The volume, the sensitiveness, the stammering reiteration, the precision, the tenderness, the subtlety of Péguy are all in this passage. One would say an artist of genius, afflicted with general paralysis, attempting to describe a miraculous vision. And he is telling us that a father kisses his small boy on the crown of his cropped little pate. And this passage of Péguy’s is no more extraordinary than any other passage of Péguy’s on any other possible subject. Imagine Walt Whitman turned a Christian mystic and endowed with ten thousand times his original flux of words.
And now, having relieved my soul, having put the accent on this intolerable defect of our poet’s—and it is almost, to my thinking, a redhibitory vice—let me turn to his bright side and discover what it is that attracts to him so many and such distinguished admirers.
It is, first of all, a touch on the canvas, a liquid and a living palette, an animation and abundance of composition which, in his too rare happy moments, suggest some large and brilliant sketch of the school of Rubens. Take the opening quatrains of the poem to which I have referred; let us open Eve:—
‘Ô mère ensevelie hors du premier jardin
Vous n’avez plus connu ce climat de la grâce,
Et la vasque et la source et la haute terrasse,
Et le premier soleil sur le premier matin.
‘Et les bondissements de la biche et du daim
Nouant et dénouant leur course fraternelle,
Et courant et sautant et s’arrêtant soudain
Pour mieux commémorer leur vigueur éternelle.’
There is, in Péguy at his best, something not so much antique as unchanged since ancient times, like the pronunciation of certain peasants; and this something makes us understand how there once was in France a people of artists, the unknown, unnamed, immortal builders of the great Gothic cathedrals; we almost believe there might still be such in reading his verse.
There is also in Péguy at his best a peculiar humanity which makes me often remember those lines of Mrs Browning concerning her favourite Greek poet:—
‘Our Euripides the Human
With his droppings of warm tears,’
and an imagination so naturally and naïvely religious that it would enchant me but for its familiarity.
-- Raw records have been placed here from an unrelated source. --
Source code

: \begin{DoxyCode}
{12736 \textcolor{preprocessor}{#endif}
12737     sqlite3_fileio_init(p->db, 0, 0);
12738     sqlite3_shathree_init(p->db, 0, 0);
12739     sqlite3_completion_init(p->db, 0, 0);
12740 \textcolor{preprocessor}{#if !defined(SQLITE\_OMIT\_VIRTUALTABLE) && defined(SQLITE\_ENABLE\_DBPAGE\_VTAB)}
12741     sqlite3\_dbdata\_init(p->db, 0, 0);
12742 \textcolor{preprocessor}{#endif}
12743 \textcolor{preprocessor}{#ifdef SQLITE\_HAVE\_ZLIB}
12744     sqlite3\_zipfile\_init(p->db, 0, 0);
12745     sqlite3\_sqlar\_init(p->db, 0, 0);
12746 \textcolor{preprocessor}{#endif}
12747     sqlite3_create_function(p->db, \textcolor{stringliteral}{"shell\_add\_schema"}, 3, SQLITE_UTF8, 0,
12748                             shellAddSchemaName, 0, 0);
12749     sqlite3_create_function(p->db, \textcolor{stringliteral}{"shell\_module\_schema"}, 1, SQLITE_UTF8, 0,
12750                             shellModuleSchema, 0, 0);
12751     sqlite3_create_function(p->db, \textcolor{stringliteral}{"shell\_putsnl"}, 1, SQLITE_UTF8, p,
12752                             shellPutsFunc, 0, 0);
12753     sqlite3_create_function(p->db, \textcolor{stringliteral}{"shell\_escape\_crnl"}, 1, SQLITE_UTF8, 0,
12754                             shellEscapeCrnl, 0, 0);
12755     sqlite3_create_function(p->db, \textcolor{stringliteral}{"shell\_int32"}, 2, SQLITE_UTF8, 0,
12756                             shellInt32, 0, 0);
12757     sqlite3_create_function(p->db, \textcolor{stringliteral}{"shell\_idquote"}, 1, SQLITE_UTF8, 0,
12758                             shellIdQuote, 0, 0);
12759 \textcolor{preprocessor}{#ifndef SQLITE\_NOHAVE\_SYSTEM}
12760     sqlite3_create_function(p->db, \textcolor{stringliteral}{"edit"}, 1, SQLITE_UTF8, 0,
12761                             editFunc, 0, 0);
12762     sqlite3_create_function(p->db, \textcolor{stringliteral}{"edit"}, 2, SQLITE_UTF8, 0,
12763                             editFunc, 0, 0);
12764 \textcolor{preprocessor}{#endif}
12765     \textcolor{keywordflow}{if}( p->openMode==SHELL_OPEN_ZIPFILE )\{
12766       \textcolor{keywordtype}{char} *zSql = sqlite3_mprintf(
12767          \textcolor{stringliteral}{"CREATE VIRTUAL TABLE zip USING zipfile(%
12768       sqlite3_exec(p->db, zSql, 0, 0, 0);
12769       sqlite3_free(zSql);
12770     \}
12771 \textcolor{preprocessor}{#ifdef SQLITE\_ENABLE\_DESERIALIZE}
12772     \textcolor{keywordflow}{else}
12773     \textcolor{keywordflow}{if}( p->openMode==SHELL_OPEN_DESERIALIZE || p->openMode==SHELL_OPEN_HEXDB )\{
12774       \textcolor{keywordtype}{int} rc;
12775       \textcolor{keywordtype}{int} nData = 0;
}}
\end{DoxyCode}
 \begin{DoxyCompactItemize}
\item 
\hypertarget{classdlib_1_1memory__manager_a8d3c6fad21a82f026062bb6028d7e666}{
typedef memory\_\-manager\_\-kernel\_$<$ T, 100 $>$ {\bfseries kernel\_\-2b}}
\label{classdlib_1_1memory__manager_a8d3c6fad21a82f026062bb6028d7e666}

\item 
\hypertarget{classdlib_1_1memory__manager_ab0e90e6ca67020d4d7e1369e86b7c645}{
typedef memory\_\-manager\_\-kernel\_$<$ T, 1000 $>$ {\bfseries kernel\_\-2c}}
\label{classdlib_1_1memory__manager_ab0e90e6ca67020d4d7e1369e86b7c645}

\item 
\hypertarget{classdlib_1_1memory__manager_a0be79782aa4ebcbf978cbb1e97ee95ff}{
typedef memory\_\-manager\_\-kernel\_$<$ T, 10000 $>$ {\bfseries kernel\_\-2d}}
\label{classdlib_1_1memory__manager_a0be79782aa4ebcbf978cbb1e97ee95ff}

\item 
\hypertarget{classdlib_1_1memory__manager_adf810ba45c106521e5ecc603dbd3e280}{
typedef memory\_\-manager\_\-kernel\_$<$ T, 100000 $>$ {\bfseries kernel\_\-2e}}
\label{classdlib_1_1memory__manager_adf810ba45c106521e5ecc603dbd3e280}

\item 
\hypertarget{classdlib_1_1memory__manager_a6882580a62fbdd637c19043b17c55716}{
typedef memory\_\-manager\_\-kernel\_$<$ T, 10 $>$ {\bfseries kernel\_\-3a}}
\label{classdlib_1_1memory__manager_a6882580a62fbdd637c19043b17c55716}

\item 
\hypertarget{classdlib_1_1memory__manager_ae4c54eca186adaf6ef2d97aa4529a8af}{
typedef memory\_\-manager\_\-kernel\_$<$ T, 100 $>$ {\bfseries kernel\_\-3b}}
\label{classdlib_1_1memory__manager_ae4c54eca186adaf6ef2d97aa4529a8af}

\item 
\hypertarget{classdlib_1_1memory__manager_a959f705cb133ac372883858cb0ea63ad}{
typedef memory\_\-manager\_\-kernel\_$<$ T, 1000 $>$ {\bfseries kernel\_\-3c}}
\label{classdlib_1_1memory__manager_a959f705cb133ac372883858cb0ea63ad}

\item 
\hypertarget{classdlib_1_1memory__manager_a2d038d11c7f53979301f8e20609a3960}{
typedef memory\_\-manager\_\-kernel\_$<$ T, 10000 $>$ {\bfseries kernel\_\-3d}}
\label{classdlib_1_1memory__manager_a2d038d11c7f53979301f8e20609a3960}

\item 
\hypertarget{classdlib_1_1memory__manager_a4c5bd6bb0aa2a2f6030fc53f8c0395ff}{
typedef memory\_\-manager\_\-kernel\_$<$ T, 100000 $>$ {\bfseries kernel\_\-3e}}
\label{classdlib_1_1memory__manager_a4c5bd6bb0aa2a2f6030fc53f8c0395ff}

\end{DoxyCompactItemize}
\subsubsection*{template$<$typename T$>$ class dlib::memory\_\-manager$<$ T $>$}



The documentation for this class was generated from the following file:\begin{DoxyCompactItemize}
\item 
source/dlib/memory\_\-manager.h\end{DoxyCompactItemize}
No Baptist minister over his tea and muffins, is on more intimate terms with the Eternal.
The interminable poem of Eve (as long—but not as beautiful! as the Iliad and the Odyssey united) fulminates against the Intellectuals of France in an outburst of rhetoric which too often degenerates into mere violence. Péguy is more really poetic in his prose. The description of rural life on the banks of the Loire, in Victor-Marie, Comte Hugo; the death of Bernard Lazare in Notre Jeunesse; above all, the long but the inspired elevations and prayers of Jeannette—especially the conversation with her little fourteen-year-old friend Hanorette (which we keep in our remembrance along with the dialogue of Antigone and Ismene, and with the scene in the Gospel of Martha and Mary, as a perfect characterisation of the two great types of Charity and Piety)—are to our thinking far more interpretative of Péguy’s true genius than the mighty jog-trot of his later muse. Still there is a power and an eloquence in that. So far as the meaning goes, all his voluminous outpourings have the same. There is but one thing needful, and that is to be a hero or a saint. Preferably, perhaps, a hero!